The opener is followed by one of several nautically themed songs, which is ironic given the sleeve notes admit she gets, “Sick on a mill pond.” Never Put To Sea Boys is co-written by John Doyle, the acclaimed Irish guitarist who can claim a founding role in the formation of Solas. With additional programming and production from The Flight the song fair rattles along as a love hate relationship with the sea is played out.
If I Were A Bluebird is a co-write with Ron Sexsmith, who Linda has become friends with via her son Teddy. It’s a reworking of the folk tropes of a young lass lamenting the departing of her lover off to sea. She wishes she was a bluebird that could follow him, only for their love to be undone when the faithless chap reaches the New World and falls for a Creole girl. It has a lovely lilting chorus and Linda gets assistance from another Folk Radio UK favourite Sam Amidon and Levon Helm’s daughter Amy. The multi-talented David Mansfield is also on hand to add some Weissenborn resonator guitar.
The McGarrigle factor comes into play again with As Fast As My Feet, a song written by Anna and Chain Tannenbaum. This is the song that unites the whole Thompson clan, with Kami’s voice as the lead, while Linda, Muna and Teddy add harmonies and backing vocals. The third generation is represented by Zak Hobbs, who was just 16 when he added lead guitar and mandolin and Richard’s younger son Jack plays bass. Amongst them is old stager Gerry Conway who can count folk rock pioneers Fotheringay and spells with Steeleye Span and Jethro Tull as well as Cat Steven’s band on his CV.
The first of two Teddy Thompson songs (he also gets two co-writer credits and shares one traditional arrangement with Linda) is the excellent Father Son Ballad. Once again John Doyle adds some guitar, and Dave Swarbrick appears on fiddle. A wry aside from Linda suggests Teddy “picked April as Waterson:Carthy had commandeered all of the other months.”
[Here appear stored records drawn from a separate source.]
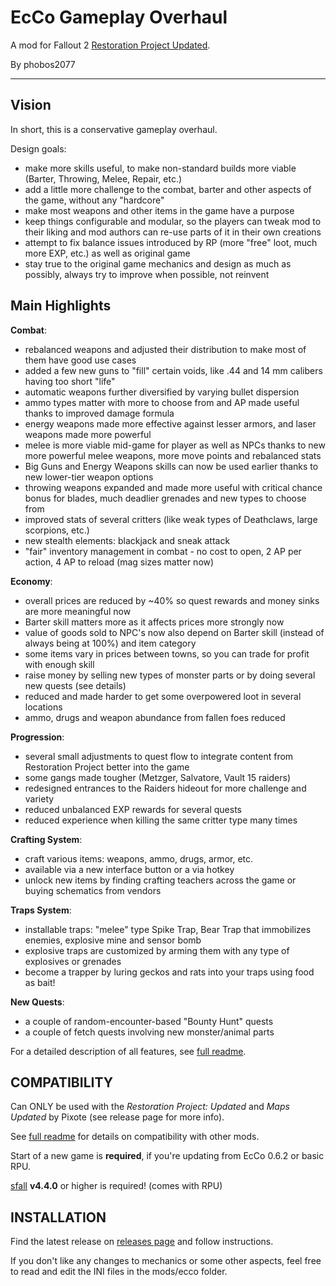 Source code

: # EcCo Gameplay Overhaul

A mod for Fallout 2 [Restoration Project Updated](https://github.com/BGforgeNet/Fallout2_Restoration_Project).

By phobos2077

---


## Vision

In short, this is a conservative gameplay overhaul.

Design goals:
- make more skills useful, to make non-standard builds more viable (Barter, Throwing, Melee, Repair, etc.)
- add a little more challenge to the combat, barter and other aspects of the game, without any "hardcore"
- make most weapons and other items in the game have a purpose
- keep things configurable and modular, so the players can tweak mod to their liking and mod authors can re-use parts of it in their own creations
- attempt to fix balance issues introduced by RP (more "free" loot, much more EXP, etc.) as well as original game
- stay true to the original game mechanics and design as much as possibly, always try to improve when possible, not reinvent


## Main Highlights

**Combat**:
- rebalanced weapons and adjusted their distribution to make most of them have good use cases
- added a few new guns to "fill" certain voids, like .44 and 14 mm calibers having too short "life"
- automatic weapons further diversified by varying bullet dispersion
- ammo types matter with more to choose from and AP made useful thanks to improved damage formula
- energy weapons made more effective against lesser armors, and laser weapons made more powerful
- melee is more viable mid-game for player as well as NPCs thanks to new more powerful melee weapons, more move points and rebalanced stats
- Big Guns and Energy Weapons skills can now be used earlier thanks to new lower-tier weapon options
- throwing weapons expanded and made more useful with critical chance bonus for blades, much deadlier grenades and new types to choose from
- improved stats of several critters (like weak types of Deathclaws, large scorpions, etc.)
- new stealth elements: blackjack and sneak attack
- "fair" inventory management in combat - no cost to open, 2 AP per action, 4 AP to reload (mag sizes matter now)

**Economy**:
- overall prices are reduced by ~40% so quest rewards and money sinks are more meaningful now
- Barter skill matters more as it affects prices more strongly now
- value of goods sold to NPC's now also depend on Barter skill (instead of always being at 100%) and item category
- some items vary in prices between towns, so you can trade for profit with enough skill
- raise money by selling new types of monster parts or by doing several new quests (see details)
- reduced and made harder to get some overpowered loot in several locations
- ammo, drugs and weapon abundance from fallen foes reduced

**Progression**:
- several small adjustments to quest flow to integrate content from Restoration Project better into the game
- some gangs made tougher (Metzger, Salvatore, Vault 15 raiders)
- redesigned entrances to the Raiders hideout for more challenge and variety
- reduced unbalanced EXP rewards for several quests
- reduced experience when killing the same critter type many times

**Crafting System**:
- craft various items: weapons, ammo, drugs, armor, etc.
- available via a new interface button or a via hotkey
- unlock new items by finding crafting teachers across the game or buying schematics from vendors

**Traps System**:
- installable traps: "melee" type Spike Trap, Bear Trap that immobilizes enemies, explosive mine and sensor bomb
- explosive traps are customized by arming them with any type of explosives or grenades
- become a trapper by luring geckos and rats into your traps using food as bait!

**New Quests**:
- a couple of random-encounter-based "Bounty Hunt" quests
- a couple of fetch quests involving new monster/animal parts

For a detailed description of all features, see [full readme](https://github.com/phobos2077/fo2_ecco/blob/master/docs/ecco_readme.txt).

## COMPATIBILITY

Can ONLY be used with the *Restoration Project: Updated* and *Maps Updated* by Pixote (see release page for more info).

See [full readme](https://github.com/phobos2077/fo2_ecco/blob/master/docs/ecco_readme.txt) for details on compatibility with other mods.

Start of a new game is **required**, if you're updating from EcCo 0.6.2 or basic RPU.

[sfall](https://github.com/sfall-team/sfall) **v4.4.0** or higher is required! (comes with RPU)

## INSTALLATION

Find the latest release on [releases page](https://github.com/phobos2077/fo2_ecco/releases) and follow instructions.

If you don't like any changes to mechanics or some other aspects, feel free to read and edit the INI files in the mods/ecco folder.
Speaking of whom Martin appears on the superb Nursery Rhyme Of Innocence And Experience, a poem written by Charles Causley, with a mystical slightly unsettling dream-like quality, set to music by Tony Callen. Martin’s also on the free wheeling Mr Tams, teaming with Dave Swarbrick and daughter Eliza in whose Glasgow home studio this was recorded. The song invests another of folk’s greats, John Tams, with some sort of mythical status. I don’t know what John’s wife makes of her “harpy” status, but Linda assures us it’s simply to suit the flow of the song, rather than any real disdain. Besides the good nature of the recording is evidence of a riotous old time being had by all. It’s great fun.
Paddy’s Lamentation is one of two songs plucked from the tradition and features in Martin Scorsese’s Gangs Of New York. The titular Irishman finds that America is far from being the promised land as he gets conscripted into Lincoln’s army. In typically self deprecating style, Linda’s notes refer to Martin asking, “Is she still alive?” on getting to hear of the recording. The other traditional arrangement is Blue Bleezin Blind Drunk, with a couple of extra pointed verses added. It’s a real rarity by current standards, as it’s Linda recorded live, something that she now cannot do, for fear of an attack of dysphonia leaving her audience in the lurch.
Sandwiched in between is another song written with Teddy, Never The Bride, which Linda admits is anything but autobiographical. John Kirkpatrick, another to feature here recently, guests as does James Walbourne, who Linda introduced to Kami and now claims as a son in law.
It’s another Teddy Thompson composition and the title track to close the album. Written with obvious affection for his mother the message is that life’s too short to be at odds, a fitting sentiment to conclude a very good CD. All things being considered it’s something we are lucky to have – very lucky indeed.